(Saved entries)
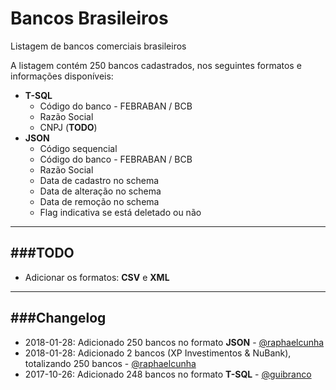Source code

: # Bancos Brasileiros
Listagem de bancos comerciais brasileiros

A listagem contém 250 bancos cadastrados, nos seguintes formatos e informações disponíveis:

 - **T-SQL**
    - Código do banco - FEBRABAN / BCB
    - Razão Social
    - CNPJ (**TODO**)
 - **JSON**
    - Código sequencial
    - Código do banco - FEBRABAN / BCB
    - Razão Social
    - Data de cadastro no schema
    - Data de alteração no schema
    - Data de remoção no schema
    - Flag indicativa se está deletado ou não

---
###TODO
---
- Adicionar os formatos: **CSV** e **XML**

---
###Changelog
---

- 2018-01-28: Adicionado 250 bancos no formato **JSON** - [@raphaelcunha](https://github.com/raphaelcunha)
- 2018-01-28: Adicionado 2 bancos (XP Investimentos & NuBank), totalizando 250 bancos - [@raphaelcunha](https://github.com/raphaelcunha)
- 2017-10-26: Adicionado 248 bancos no formato **T-SQL** - [@guibranco](https://github.com/guibranco)
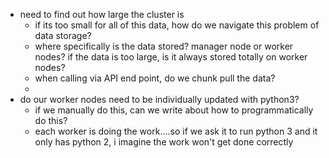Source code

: - need to find out how large the cluster is
    - if its too small for all of this data, how do we navigate this problem of data storage?
    - where specifically is the data stored? manager node or worker nodes? if the data is too large, is it always stored totally on worker nodes?
    - when calling via API end point, do we chunk pull the data? 
    - 
- do our worker nodes need to be individually updated with python3? 
    - if we manually do this, can we write about how to programmatically do this? 
    - each worker is doing the work....so if we ask it to run python 3 and it only has python 2, i imagine the work won't get done correctly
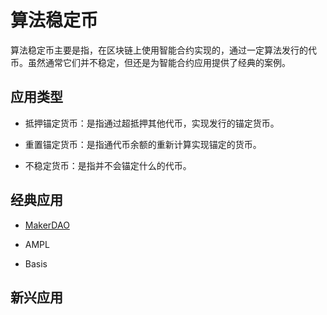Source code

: # 算法稳定币

算法稳定币主要是指，在区块链上使用智能合约实现的，通过一定算法发行的代币。虽然通常它们并不稳定，但还是为智能合约应用提供了经典的案例。

## 应用类型

- 抵押锚定货币：是指通过超抵押其他代币，实现发行的锚定货币。

- 重置锚定货币：是指通代币余额的重新计算实现锚定的货币。

- 不稳定货币：是指并不会锚定什么的代币。

## 经典应用

- [MakerDAO](./MakerDAO/index.md)

- AMPL

- Basis

## 新兴应用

■ WHAT YOU ARE ASKED TO DO
The lines from the start of the records above through the line that holds "the cluster is" are to be copied exactly, both ends included, and no pictures are to be copied.

■ EXERCISE ANSWER
Source code

: # Bancos Brasileiros
Listagem de bancos comerciais brasileiros

A listagem contém 250 bancos cadastrados, nos seguintes formatos e informações disponíveis:

 - **T-SQL**
    - Código do banco - FEBRABAN / BCB
    - Razão Social
    - CNPJ (**TODO**)
 - **JSON**
    - Código sequencial
    - Código do banco - FEBRABAN / BCB
    - Razão Social
    - Data de cadastro no schema
    - Data de alteração no schema
    - Data de remoção no schema
    - Flag indicativa se está deletado ou não

---
###TODO
---
- Adicionar os formatos: **CSV** e **XML**

---
###Changelog
---

- 2018-01-28: Adicionado 250 bancos no formato **JSON** - [@raphaelcunha](https://github.com/raphaelcunha)
- 2018-01-28: Adicionado 2 bancos (XP Investimentos & NuBank), totalizando 250 bancos - [@raphaelcunha](https://github.com/raphaelcunha)
- 2017-10-26: Adicionado 248 bancos no formato **T-SQL** - [@guibranco](https://github.com/guibranco)
Source code

: - need to find out how large the cluster is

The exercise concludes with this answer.